The center currently employs 44 full-time undergraduate faculty and 25 staff members, in addition to 16 full-time graduate faculty and several staff employed by the schools of social work and medicine. And this does not count the hundreds of part-time and volunteer didactic and clinical faculty and specialists who are preparing to offer the best educational opportunities possible to students.

This fall, the brand-new center will welcome 300 incoming, first-year students to its health sciences programs under the IU banner, and they will join another 150 returning sophomores, also known as "movers," in making up the first official IU Fort Wayne undergraduate class.

Bringing 300 new students to a first-year center is truly a remarkable accomplishment, and credit goes to the team of hardworking enrollment officers and other officials from across IU’s campuses who have spearheaded this transition. Together, they have embraced the enormous task of building a strong academic and administrative infrastructure that will be crucial to the center’s success. And even though classes will not begin for a few days, they are already focused on next year as they look to build out the key processes, including scholarships, financial aid, registration, enrollment, grading and transcript processing, that will ensure positive student experiences and successful student outcomes.

A final word

All of the major accomplishments and new initiatives I have described are testimony to the dedication and generosity of thousands of accomplished IU alumni and friends, our students and our outstanding faculty and staff, whose successes are a vital part of IU’s great traditions of excellence in education, research and engagement in the life of our state. And I would add another great resource: the people of Indiana with whom we have worked in close partnership for almost 200 years.

All were also made possible because, as proud supporters of and advocates for IU, we share a common vision for the future of our state and its communities.

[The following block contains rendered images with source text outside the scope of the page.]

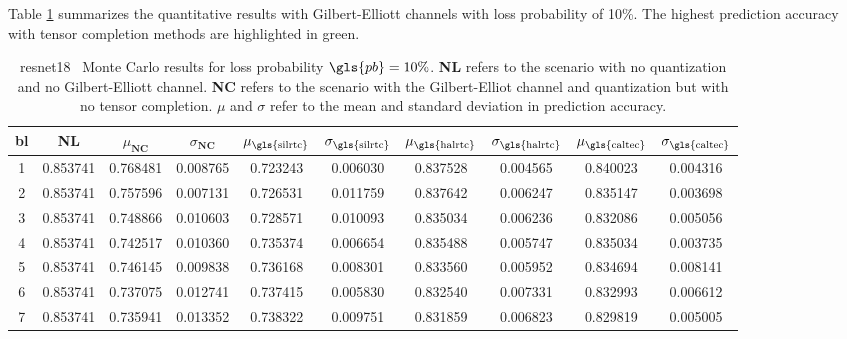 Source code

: Table \ref{table1:expts:mc:0.1} summarizes the quantitative results with Gilbert-Elliott channels with loss probability of 10\%. The highest prediction accuracy with tensor completion methods are highlighted in green.

\begin{table}[H]
	\caption[ResNet18 Monte Carlo results with 10 \% loss probability]{\gls{resnet18} \addone~Monte Carlo results for loss probability $\gls{pb} = 10\%$. \textbf{NL} refers to the scenario with no quantization and no Gilbert-Elliott channel. \textbf{NC} refers to the scenario with the Gilbert-Elliot channel and quantization but with no tensor completion. $\mu$ and $\sigma$ refer to the mean and standard deviation in prediction accuracy.} \label{table1:expts:mc:0.1}
	\centering
	\begin{adjustbox}{max width = \textwidth}
		\begin{tabular}{|c|c|cc|cc|cc|cc|}
			\hline
			\gls{bl} &  \textbf{NL} &  $\mu_{\textbf{NC}}$ &  $\sigma_{\textbf{NC}}$ &  $\mu_{\text{\gls{silrtc}}}$ &  $\sigma_{\text{\gls{silrtc}}}$ &  $\mu_{\text{\gls{halrtc}}}$ &  $\sigma_{\text{\gls{halrtc}}}$ &  $\mu_{\text{\gls{caltec}}}$ &  $\sigma_{\text{\gls{caltec}}}$ \\
			\hline \hline 
		1 &   0.853741 &             0.768481 &            0.008765 &     0.723243 &    0.006030 &     0.837528 &    0.004565 &    \cellcolor{green!25} 0.840023 &    0.004316 \\
		2 &   0.853741 &             0.757596 &            0.007131 &     0.726531 &    0.011759 &    \cellcolor{green!25} 0.837642 &    0.006247 &     0.835147 &    0.003698 \\
		3 &   0.853741 &             0.748866 &            0.010603 &     0.728571 &    0.010093 &    \cellcolor{green!25} 0.835034 &    0.006236 &     0.832086 &    0.005056 \\
		4 &   0.853741 &             0.742517 &            0.010360 &     0.735374 &    0.006654 &  \cellcolor{green!25}   0.835488 &    0.005747 &     0.835034 &    0.003735 \\
		5 &   0.853741 &             0.746145 &            0.009838 &     0.736168 &    0.008301 &  \cellcolor{green!25}   0.833560 &    0.005952 &     0.834694 &    0.008141 \\
		6 &   0.853741 &             0.737075 &            0.012741 &     0.737415 &    0.005830 &     0.832540 &    0.007331 &  \cellcolor{green!25}   0.832993 &    0.006612 \\
		7 &   0.853741 &             0.735941 &            0.013352 &     0.738322 &    0.009751 &   \cellcolor{green!25}  0.831859 &    0.006823 &     0.829819 &    0.005005 \\
			\hline 
		\end{tabular}
	\end{adjustbox}
\end{table}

It is a vision of a first-rate, affordable and accessible education for Hoosier students who, in turn, will employ what they have learned in the classroom to make positive contributions in their communities after they graduate. It is a vision of enhanced educational and cultural opportunities, and a wider range of career opportunities. And it is a vision of healthier and happier Hoosiers, who have access to the best health care, medical education and research.

As we prepare to embark on a new academic year and countdown to the Bicentennial, let us celebrate and further build upon all of these accomplishments to keep IU on the course of greatness as it approaches its third century and steadfastly pursue our vision of improving the world for future generations.

As always, thank you for your continued support and all that you do for IU.